DATASET CONTENT Start Marker

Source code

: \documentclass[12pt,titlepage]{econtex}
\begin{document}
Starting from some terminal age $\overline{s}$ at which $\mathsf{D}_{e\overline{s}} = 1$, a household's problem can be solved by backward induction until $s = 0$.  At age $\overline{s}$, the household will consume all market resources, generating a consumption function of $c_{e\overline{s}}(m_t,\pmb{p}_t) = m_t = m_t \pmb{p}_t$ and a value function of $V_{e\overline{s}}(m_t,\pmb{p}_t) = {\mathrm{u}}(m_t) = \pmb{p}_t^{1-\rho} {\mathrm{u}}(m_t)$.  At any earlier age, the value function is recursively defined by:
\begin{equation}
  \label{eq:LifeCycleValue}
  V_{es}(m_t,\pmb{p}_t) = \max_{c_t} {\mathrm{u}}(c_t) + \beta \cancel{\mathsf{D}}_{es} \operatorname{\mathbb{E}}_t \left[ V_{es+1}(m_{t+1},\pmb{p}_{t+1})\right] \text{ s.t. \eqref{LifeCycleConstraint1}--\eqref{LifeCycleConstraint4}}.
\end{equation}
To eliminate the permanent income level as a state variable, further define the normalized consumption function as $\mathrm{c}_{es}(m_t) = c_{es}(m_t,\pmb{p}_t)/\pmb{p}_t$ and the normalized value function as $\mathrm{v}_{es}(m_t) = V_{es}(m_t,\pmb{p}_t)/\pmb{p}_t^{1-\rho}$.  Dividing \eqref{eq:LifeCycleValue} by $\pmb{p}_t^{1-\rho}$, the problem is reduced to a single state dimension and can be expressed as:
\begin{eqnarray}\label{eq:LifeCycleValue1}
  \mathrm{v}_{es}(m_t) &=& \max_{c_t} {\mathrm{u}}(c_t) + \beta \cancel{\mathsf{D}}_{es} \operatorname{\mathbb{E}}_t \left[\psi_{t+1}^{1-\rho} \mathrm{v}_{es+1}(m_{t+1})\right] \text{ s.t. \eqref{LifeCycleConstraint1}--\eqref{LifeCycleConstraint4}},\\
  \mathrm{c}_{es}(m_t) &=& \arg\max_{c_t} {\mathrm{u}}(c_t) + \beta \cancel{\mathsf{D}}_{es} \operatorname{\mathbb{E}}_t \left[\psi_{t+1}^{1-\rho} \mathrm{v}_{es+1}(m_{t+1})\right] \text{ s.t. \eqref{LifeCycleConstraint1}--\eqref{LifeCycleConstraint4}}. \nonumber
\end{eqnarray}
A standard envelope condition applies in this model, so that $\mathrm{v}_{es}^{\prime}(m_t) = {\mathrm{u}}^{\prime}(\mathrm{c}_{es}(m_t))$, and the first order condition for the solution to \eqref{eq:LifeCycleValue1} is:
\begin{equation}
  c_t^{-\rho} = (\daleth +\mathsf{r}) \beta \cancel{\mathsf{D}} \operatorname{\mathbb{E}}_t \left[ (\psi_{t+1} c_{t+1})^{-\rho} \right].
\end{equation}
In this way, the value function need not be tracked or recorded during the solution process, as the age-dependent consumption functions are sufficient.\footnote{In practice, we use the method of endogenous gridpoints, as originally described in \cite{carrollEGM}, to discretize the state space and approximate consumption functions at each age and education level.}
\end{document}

DATASET CONTENT End Marker

EXERCISE DIRECTIONS
Where does the string "label" occur in the material? Copy every line where it does.

EXERCISE RESULT
  \label{eq:LifeCycleValue}
\begin{eqnarray}\label{eq:LifeCycleValue1}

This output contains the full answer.